RoboForth History
by David Sands, RoboForth author.
Back in the 80s in a company called Sands Whiteley Research and Development Ltd, I had the idea to make an educational robot arm. Two engineers were given the project, Rod Starksfield and Peter Kruger. Rod Starksfield produced a prototype SA1 which was subsequently redesigned for low volume production. The SA2 robot arm was launched and the company started getting orders.
Peter Kruger was given overall project management while Rod Starksfield moved on to industrial automation. Kruger was tasked with producing robots with technician support and also with writing the software which he did in Basic for the BBC, Commodore Pet, TRS80 and other computers. The sister company Intelligent Artefacts was the marketing arm for the robot as well as many other successful products. Peter Kruger was general manager and William Miller was on marketing. Orders were coming in all the time but Kruger was spending increasing time on customer support and unauthorized projects of his own. After the inevitable parting of ways I got all the flack from customers calling about bugs such as "no such line number" and errors of that sort that can be common with Basic interpreters. I then spent an intense week writing the first RoboForth. Then when a customer called to complain I just mailed them a RoboForth disk and never heard from them again. We caught up the back orders and every one went out with RoboForth I. Peace and Light!
Unfortunately Barclays Bank closed Sands Whiteley's account and took all the assets from Intelligent Artefacts through a cross guarantee so
both companies closed. Together with a management expert I started a new venture called Cyber Robotics. A mechanical consultant and Catherine George redesigned the robot as the Cyber 3 using the same technology but much nicer styling. I wrote a new version of RoboForth to run on 6502 and Z80 computers and also a version for the Armdroid in collaboration with Colne Robotics. Cyber Robotics was subsequently sold to the Bibby corporation.
I left Cyber Robotics and started Imagecroft to make and market more professional robot arms for benchtop and lab use. An engineer from Labman Automation designed the first R12 for us using cast limbs and more powerful motors. RoboForth at that stage allowed the user to learn a list of joint coordinates which the robot would follow after typing RUN. Using the Forth feature CREATE DOES> I was able to give the user the ability to create multiple named lists called ROUTEs each with it's own list of coordinates. Then I added named positions called PLACEs which were self learning and self executing. Next was inverse kinematics (and forward kinematics) so that Cartesian coordinates could be used instead of joint values. Commodore Pet and computers like that became obsolete so I designed my own robot controller that could run RoboForth on its own, but tethered to an IBM PC.

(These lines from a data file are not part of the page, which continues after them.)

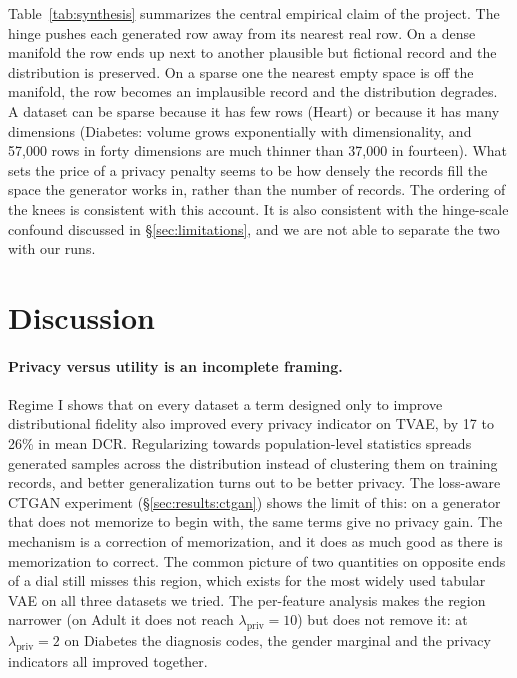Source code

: \documentclass[11pt,a4paper]{article}
\newcommand{\lpriv}{\lambda_{\text{priv}}}
\begin{document}
Table~\ref{tab:synthesis} summarizes the central empirical claim of the
project. The hinge pushes each generated row away from its nearest real row.
On a dense manifold the row ends up next to another plausible but fictional
record and the distribution is preserved. On a sparse one the nearest empty
space is off the manifold, the row becomes an implausible record and the
distribution degrades. A dataset can be sparse because it has few rows (Heart)
or because it has many dimensions (Diabetes: volume grows exponentially with
dimensionality, and 57{,}000 rows in forty dimensions are much thinner than
37{,}000 in fourteen). What sets the price of a privacy penalty seems to be
how densely the records fill the space the generator works in, rather than the
number of records. The ordering of the knees is consistent with this account.
It is also consistent with the hinge-scale confound discussed in
\S\ref{sec:limitations}, and we are not able to separate the two with our
runs.

\section{Discussion}
\label{sec:discussion}

\paragraph{Privacy versus utility is an incomplete framing.}
Regime I shows that on every dataset a term designed only to improve
distributional fidelity also improved every privacy indicator on TVAE, by 17
to 26\% in mean DCR. Regularizing towards population-level statistics spreads
generated samples across the distribution instead of clustering them on
training records, and better generalization turns out to be better privacy.
The loss-aware CTGAN experiment (\S\ref{sec:results:ctgan}) shows the limit of
this: on a generator that does not memorize to begin with, the same terms give
no privacy gain. The mechanism is a correction of memorization, and it does
as much good as there is memorization to correct. The common picture of two
quantities on opposite ends of a dial still misses this region, which exists
for the most widely used tabular VAE on all three datasets we tried.
The per-feature analysis makes the region narrower (on Adult it does not
reach $\lpriv = 10$) but does not remove it: at $\lpriv = 2$ on Diabetes the
diagnosis codes, the gender marginal and the privacy indicators all improved
together.
\end{document}
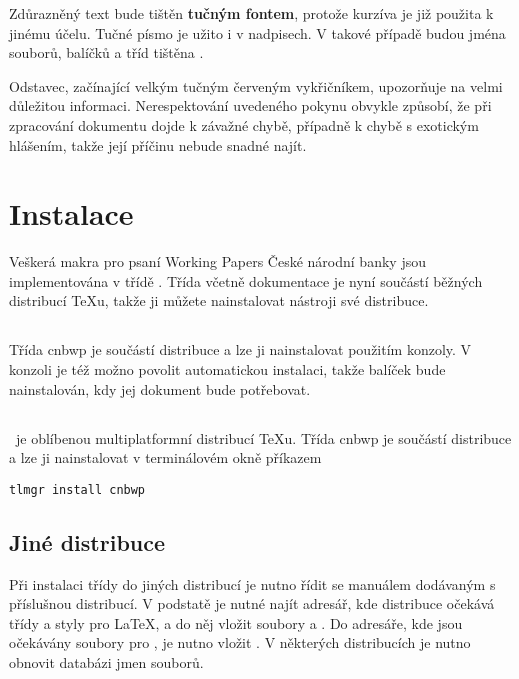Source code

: \documentclass[12pt]{article}
\begin{document}
Zdůrazněný text bude tištěn \textbf{tučným fontem}, protože kurzíva je již použita k jinému účelu.
Tučné písmo je užito i v nadpisech. V takové případě budou jména souborů, balíčků a tříd tištěna
\textbf{}.

\pozor Odstavec, začínající  velkým tučným červeným vykřičníkem, upozorňuje na velmi důležitou
informaci. Nerespektování uvedeného pokynu obvykle způsobí, že při zpracování dokumentu dojde k
závažné chybě, případně k chybě s exotickým hlášením, takže její příčinu nebude snadné najít.

\section{Instalace}\label{instalace}
Veškerá makra pro psaní Working Papers České národní banky jsou implementována v třídě
. Třída včetně dokumentace je nyní součástí běžných distribucí \TeX{}u, takže ji
můžete nainstalovat nástroji své distribuce.

\subsection{\MikTeX}\label{inst.miktex}
Třída cnbwp je součástí distribuce a lze ji nainstalovat použitím konzoly. V konzoli je též možno
povolit automatickou instalaci, takže balíček bude nainstalován, kdy jej dokument bude potřebovat.

\subsection{\TeXLive}\label{inst.tl}
\TeXLive\ je oblíbenou multiplatformní distribucí \TeX{}u. Třída cnbwp je součástí distribuce a lze
ji nainstalovat v terminálovém okně příkazem

\begin{verbatim}
tlmgr install cnbwp
\end{verbatim}

\subsection{Jiné distribuce}\label{inst.other}
Při instalaci třídy  do jiných distribucí je nutno řídit se manuálem dodávaným s
příslušnou distribucí. V podstatě je nutné najít adresář, kde distribuce očekává třídy a styly pro
\LaTeX, a do něj vložit soubory  a . Do adresáře, kde jsou
očekávány soubory pro \BibTeX, je nutno vložit . V některých distribucích je nutno
obnovit databázi jmen souborů.
\end{document}
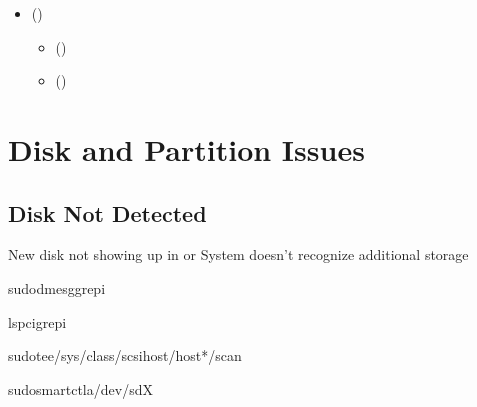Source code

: \documentclass[letterpaper,10pt,english]{sphinxmanual}
\begin{document}
\begin{sphinxcontents}
\begin{itemize}
\begin{itemize}
\end{itemize}

\item {} 
\sphinxAtStartPar
{}\label{\detokenize{troubleshooting:id33}}{\hyperref[\detokenize{troubleshooting:advanced-debugging}]{}} ()
\begin{itemize}
\item {} 
\sphinxAtStartPar
{}\label{\detokenize{troubleshooting:id34}}{\hyperref[\detokenize{troubleshooting:kernel-debugging}]{}} ()

\item {} 
\sphinxAtStartPar
{}\label{\detokenize{troubleshooting:id35}}{\hyperref[\detokenize{troubleshooting:hardware-diagnostics}]{}} ()

\end{itemize}

\end{itemize}
\end{sphinxcontents}


\section{Disk and Partition Issues}
\label{\detokenize{troubleshooting:disk-and-partition-issues}}

\subsection{Disk Not Detected}
\label{\detokenize{troubleshooting:disk-not-detected}}
\sphinxAtStartPar
{}
\sphinxhyphen{} New disk not showing up in  or 
\sphinxhyphen{} System doesn’t recognize additional storage

\sphinxAtStartPar
{}

\begin{sphinxVerbatim}[commandchars=\\\{\}]
sudodmesggrep\PYGZhy{}i

lspcigrep\PYGZhy{}i

sudotee/sys/class/scsi\PYGZus{}host/host*/scan

sudosmartctl\PYGZhy{}a/dev/sdX
\end{sphinxVerbatim}
\end{document}
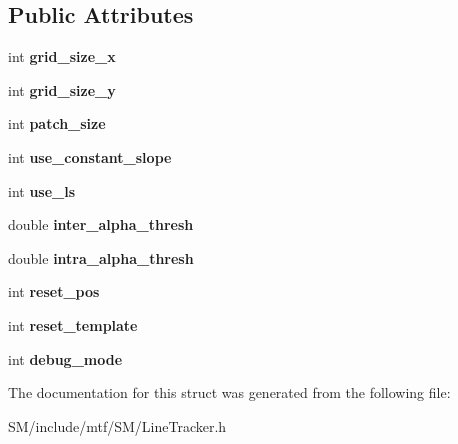 \subsection*{Public Attributes}
\begin{DoxyCompactItemize}
\item 
\hypertarget{structLineTrackerParams_adae60bfd2e932e5fd633b31c1b87b931}{int {\bfseries grid\-\_\-size\-\_\-x}}\label{structLineTrackerParams_adae60bfd2e932e5fd633b31c1b87b931}

\item 
\hypertarget{structLineTrackerParams_af4ec83608d4b87ce9f0659bd8cb9bbc9}{int {\bfseries grid\-\_\-size\-\_\-y}}\label{structLineTrackerParams_af4ec83608d4b87ce9f0659bd8cb9bbc9}

\item 
\hypertarget{structLineTrackerParams_a6f01f5eb0d2ee13df008a806bd59ff4f}{int {\bfseries patch\-\_\-size}}\label{structLineTrackerParams_a6f01f5eb0d2ee13df008a806bd59ff4f}

\item 
\hypertarget{structLineTrackerParams_ad103af792f1049023fd854b108e4a63a}{int {\bfseries use\-\_\-constant\-\_\-slope}}\label{structLineTrackerParams_ad103af792f1049023fd854b108e4a63a}

\item 
\hypertarget{structLineTrackerParams_a93d10a0cf2675a5c1708ccfed0102de8}{int {\bfseries use\-\_\-ls}}\label{structLineTrackerParams_a93d10a0cf2675a5c1708ccfed0102de8}

\item 
\hypertarget{structLineTrackerParams_a9932711c0c2f826b0231967a0ee4724c}{double {\bfseries inter\-\_\-alpha\-\_\-thresh}}\label{structLineTrackerParams_a9932711c0c2f826b0231967a0ee4724c}

\item 
\hypertarget{structLineTrackerParams_afa42fb3a59702dc8ceae3e938426953e}{double {\bfseries intra\-\_\-alpha\-\_\-thresh}}\label{structLineTrackerParams_afa42fb3a59702dc8ceae3e938426953e}

\item 
\hypertarget{structLineTrackerParams_abab14a042f02d7494276ff5b0687a9af}{int {\bfseries reset\-\_\-pos}}\label{structLineTrackerParams_abab14a042f02d7494276ff5b0687a9af}

\item 
\hypertarget{structLineTrackerParams_a13a8af4864adc58ad81e383475288970}{int {\bfseries reset\-\_\-template}}\label{structLineTrackerParams_a13a8af4864adc58ad81e383475288970}

\item 
\hypertarget{structLineTrackerParams_a6fc0885e58e1f32582a2cb9e0752969e}{int {\bfseries debug\-\_\-mode}}\label{structLineTrackerParams_a6fc0885e58e1f32582a2cb9e0752969e}

\end{DoxyCompactItemize}


The documentation for this struct was generated from the following file\-:\begin{DoxyCompactItemize}
\item 
S\-M/include/mtf/\-S\-M/Line\-Tracker.\-h\end{DoxyCompactItemize}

The R17 was designed in the 90s with encoder feedback. Then we added a DSP to control the motors independently of the CPU, able to run multiple motors at different speeds in different directions, with programmable speed and acceleration and at the same time read back the encoders to the CPU.
Over the years many more functions have been added including programmable stop circuit, vectored execution, I/O, integrated development environment (IDE) and programmable JERK which is the rate of change of acceleration.